少なくともSnapdragon888のような発熱の問題を抱えていないことが明らかにされています。こうなってくるとTSMC製の方が品質が高く安心という印象。
一方でSnapdragon 8 Gen 1はSamsung製。Qualcommの幹部がSamsungの4nmプロセスルールに基づいてで開発/製造。
爆熱が問題となっているSnapdragon888がSamsungの5nmプロセスルールを採用していることでSnapdragon 8 Gen 1がSamsung製ということで不安に感じる人が多い。
ちなみに発熱が話題にならなかったSnapdragon855やSnapdragon865がTSMC製なので余計にSamsungに切り替えたことが影響したように感じる。

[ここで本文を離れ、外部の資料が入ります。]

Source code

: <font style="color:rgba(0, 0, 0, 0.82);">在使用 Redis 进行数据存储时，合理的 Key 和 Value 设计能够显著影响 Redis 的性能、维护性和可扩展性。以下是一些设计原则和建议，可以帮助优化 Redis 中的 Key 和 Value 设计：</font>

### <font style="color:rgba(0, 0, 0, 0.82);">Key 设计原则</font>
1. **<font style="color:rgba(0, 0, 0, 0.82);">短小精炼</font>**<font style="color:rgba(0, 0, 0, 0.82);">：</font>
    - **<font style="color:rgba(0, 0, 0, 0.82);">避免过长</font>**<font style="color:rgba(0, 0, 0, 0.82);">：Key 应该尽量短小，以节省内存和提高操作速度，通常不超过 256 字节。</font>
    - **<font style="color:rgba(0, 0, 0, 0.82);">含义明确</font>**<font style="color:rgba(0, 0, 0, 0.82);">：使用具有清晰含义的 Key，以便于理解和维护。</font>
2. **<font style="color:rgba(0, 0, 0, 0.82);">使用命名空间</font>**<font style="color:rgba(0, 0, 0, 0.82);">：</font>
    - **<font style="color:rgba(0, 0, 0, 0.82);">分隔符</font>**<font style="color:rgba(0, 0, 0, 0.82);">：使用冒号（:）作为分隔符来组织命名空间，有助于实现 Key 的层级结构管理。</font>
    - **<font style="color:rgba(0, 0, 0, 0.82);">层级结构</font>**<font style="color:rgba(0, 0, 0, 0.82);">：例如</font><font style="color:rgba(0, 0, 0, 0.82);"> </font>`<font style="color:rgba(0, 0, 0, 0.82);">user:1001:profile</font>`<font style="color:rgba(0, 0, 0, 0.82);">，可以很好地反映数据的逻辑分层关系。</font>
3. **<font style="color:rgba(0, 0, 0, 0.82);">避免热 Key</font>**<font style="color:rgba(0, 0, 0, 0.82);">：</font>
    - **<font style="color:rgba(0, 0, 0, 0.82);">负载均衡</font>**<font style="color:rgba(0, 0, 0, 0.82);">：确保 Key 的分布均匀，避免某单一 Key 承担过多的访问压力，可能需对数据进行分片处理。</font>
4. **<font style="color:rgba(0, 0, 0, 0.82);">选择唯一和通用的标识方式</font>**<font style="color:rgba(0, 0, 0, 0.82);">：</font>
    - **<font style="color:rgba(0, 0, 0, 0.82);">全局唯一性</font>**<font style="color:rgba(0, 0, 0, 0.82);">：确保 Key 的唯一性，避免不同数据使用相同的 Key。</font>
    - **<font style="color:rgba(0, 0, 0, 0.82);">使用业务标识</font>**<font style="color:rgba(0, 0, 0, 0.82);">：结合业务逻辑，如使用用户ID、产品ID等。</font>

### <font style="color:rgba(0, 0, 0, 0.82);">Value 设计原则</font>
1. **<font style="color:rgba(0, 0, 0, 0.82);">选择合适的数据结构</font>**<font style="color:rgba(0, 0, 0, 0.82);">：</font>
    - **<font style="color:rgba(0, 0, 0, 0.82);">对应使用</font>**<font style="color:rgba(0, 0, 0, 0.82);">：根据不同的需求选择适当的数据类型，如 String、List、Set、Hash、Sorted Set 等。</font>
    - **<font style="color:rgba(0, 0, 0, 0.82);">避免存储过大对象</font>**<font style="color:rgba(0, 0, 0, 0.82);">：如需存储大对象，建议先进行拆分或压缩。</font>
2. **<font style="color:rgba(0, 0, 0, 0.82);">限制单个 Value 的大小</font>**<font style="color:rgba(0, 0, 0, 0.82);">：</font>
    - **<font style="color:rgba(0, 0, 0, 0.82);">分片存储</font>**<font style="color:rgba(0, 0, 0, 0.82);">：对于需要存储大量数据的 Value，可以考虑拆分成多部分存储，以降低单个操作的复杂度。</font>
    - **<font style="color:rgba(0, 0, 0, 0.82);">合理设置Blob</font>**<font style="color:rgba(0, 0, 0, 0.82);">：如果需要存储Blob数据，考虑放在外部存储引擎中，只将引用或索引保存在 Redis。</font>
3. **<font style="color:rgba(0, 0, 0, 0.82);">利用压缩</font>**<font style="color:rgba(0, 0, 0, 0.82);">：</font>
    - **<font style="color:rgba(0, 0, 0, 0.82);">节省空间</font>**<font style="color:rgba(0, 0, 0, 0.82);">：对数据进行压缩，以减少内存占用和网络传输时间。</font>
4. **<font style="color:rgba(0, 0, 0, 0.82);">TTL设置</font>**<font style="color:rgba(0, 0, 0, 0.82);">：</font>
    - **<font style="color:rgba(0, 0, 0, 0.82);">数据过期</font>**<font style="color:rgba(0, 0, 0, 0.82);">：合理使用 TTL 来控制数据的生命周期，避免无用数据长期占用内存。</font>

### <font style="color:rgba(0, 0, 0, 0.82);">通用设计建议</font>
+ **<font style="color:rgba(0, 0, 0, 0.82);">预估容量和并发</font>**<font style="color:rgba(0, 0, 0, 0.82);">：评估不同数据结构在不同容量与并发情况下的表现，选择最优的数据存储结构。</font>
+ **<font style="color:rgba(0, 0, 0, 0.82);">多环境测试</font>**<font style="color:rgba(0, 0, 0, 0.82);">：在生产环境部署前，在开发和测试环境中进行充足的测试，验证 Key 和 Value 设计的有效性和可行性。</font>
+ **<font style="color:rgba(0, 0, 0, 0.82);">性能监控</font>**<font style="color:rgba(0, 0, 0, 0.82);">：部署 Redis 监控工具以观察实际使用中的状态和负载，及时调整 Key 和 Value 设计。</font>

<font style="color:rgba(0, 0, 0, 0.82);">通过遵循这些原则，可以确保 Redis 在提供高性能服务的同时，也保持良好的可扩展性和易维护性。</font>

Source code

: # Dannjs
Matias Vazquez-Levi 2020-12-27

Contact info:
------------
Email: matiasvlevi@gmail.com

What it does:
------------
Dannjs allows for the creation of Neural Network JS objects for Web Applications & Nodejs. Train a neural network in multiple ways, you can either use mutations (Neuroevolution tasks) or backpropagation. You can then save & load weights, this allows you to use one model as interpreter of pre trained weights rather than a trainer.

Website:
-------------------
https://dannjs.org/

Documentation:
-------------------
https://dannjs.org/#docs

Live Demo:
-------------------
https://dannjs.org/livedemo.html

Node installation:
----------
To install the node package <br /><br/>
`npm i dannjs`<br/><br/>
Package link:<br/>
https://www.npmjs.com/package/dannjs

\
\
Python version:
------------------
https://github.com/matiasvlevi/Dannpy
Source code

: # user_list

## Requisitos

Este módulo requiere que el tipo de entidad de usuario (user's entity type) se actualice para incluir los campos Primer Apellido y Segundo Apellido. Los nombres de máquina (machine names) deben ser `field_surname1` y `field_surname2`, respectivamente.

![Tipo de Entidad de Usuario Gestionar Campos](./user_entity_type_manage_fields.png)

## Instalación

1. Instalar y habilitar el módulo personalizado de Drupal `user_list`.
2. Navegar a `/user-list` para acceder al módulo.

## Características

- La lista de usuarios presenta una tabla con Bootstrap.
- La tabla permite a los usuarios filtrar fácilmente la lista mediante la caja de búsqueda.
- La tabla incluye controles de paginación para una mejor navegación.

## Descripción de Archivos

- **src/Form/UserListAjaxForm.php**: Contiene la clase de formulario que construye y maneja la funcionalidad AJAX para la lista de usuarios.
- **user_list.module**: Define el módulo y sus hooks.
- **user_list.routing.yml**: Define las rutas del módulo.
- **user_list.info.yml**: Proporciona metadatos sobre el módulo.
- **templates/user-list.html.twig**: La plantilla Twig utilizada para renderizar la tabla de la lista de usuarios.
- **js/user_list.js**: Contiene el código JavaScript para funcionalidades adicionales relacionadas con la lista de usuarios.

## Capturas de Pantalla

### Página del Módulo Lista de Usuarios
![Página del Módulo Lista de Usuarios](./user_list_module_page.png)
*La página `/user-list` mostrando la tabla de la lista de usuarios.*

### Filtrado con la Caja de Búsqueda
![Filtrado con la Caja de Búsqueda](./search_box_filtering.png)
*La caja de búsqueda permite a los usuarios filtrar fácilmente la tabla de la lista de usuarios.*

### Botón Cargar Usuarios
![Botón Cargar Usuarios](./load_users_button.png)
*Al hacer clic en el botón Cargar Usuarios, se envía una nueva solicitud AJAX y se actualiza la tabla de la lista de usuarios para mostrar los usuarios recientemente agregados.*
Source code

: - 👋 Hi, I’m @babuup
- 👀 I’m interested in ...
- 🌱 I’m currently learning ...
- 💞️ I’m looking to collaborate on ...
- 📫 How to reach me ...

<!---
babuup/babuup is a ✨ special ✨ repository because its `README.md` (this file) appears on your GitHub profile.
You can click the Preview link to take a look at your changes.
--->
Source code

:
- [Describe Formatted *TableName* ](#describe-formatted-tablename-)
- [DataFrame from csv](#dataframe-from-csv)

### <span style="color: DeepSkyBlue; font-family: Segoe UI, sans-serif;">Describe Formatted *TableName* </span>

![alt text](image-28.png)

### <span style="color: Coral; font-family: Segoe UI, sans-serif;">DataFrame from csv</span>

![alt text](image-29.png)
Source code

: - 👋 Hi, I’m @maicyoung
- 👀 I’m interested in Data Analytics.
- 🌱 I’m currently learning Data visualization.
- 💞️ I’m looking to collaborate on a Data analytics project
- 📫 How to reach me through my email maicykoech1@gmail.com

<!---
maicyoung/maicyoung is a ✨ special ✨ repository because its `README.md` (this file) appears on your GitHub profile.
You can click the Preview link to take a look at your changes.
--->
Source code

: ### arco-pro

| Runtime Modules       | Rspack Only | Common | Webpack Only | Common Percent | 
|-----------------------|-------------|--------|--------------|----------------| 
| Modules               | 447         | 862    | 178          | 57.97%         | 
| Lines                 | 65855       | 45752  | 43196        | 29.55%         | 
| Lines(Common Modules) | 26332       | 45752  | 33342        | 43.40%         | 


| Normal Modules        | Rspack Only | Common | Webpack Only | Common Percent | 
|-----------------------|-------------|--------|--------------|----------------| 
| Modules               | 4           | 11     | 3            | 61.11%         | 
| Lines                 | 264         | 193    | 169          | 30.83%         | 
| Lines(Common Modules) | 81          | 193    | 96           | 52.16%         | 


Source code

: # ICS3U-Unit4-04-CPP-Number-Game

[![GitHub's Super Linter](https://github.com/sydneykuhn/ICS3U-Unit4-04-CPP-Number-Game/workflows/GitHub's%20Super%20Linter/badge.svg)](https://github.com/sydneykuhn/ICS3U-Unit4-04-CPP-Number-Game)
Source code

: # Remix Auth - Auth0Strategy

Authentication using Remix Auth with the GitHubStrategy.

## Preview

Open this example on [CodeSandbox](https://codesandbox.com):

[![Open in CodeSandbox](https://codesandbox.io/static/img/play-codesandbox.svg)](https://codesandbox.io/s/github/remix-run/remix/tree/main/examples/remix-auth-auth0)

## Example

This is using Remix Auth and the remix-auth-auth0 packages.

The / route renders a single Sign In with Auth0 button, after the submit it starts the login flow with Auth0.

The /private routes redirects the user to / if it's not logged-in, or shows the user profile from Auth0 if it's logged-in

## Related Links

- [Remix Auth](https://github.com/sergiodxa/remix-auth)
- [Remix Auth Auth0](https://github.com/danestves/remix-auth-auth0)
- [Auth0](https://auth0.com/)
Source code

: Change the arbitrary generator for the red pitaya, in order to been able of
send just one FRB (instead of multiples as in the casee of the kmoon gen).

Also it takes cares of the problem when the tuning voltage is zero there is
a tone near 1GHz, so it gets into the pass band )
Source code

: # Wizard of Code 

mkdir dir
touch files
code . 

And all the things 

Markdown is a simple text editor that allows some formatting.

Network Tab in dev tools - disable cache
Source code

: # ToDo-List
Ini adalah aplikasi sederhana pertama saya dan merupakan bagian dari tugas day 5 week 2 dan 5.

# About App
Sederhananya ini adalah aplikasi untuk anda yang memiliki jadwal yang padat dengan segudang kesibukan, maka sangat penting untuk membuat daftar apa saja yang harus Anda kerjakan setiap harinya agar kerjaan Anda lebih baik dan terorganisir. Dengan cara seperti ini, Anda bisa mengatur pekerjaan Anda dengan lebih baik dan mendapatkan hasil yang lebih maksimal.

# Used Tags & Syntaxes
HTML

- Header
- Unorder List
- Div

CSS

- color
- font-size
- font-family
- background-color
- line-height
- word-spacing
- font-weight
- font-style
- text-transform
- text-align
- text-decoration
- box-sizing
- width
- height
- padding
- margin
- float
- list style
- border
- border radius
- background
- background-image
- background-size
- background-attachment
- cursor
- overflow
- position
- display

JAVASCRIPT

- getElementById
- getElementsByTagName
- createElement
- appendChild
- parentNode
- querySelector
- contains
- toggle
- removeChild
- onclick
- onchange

ちなみに歴代SoCでみると爆熱が話題となったSnapdragon810はTSMCで近年最も安定したとされているSnapdragon835はSamsung製と一概にSamsung製が悪いと言えない部分もあります。
Snapdragon 8 Gen 1を搭載した機種のベンチマークなどはすでにリークしていますが発熱や電池持ちは不明。
有名なリーカーはSnapdragon888で発熱の原因となっている仕様がSnapdragon 8 Gen 1でも根本的に解決されていないので引き続き爆熱かもしれないので期待はできないと予測しています。
ただこれは実際に搭載機種を使ってみるまで評価は難しいと思います。発熱はそこそこしたとしても例えばSnapdragon865とSnapdragon888の中間くらいに収まっているだけでもだいぶ印象が変わります。
最初から期待するのは良くないですが心配しすぎという面もあるかもしれません。
サプライヤーが2つに。
そして今回の情報によるとQualcommは半導体のニーズを少しでも満たすためにSnapdragon 8 Gen 1の一部生産をTSMCに委託する可能性があるとしています。
QualcommがTSMCに一部委託をする理由としてSamsungの生産効率の悪さにあるとされています。少なくともSamsungの現状の生産効率では来年も半導体のニーズを満たすことができない。
ただここで問題となってくるのはサプライヤーが違うことで搭載するSoCの品質に差が生まれないのか。搭載しているSoCが2種類あって当たり外れがあると面倒。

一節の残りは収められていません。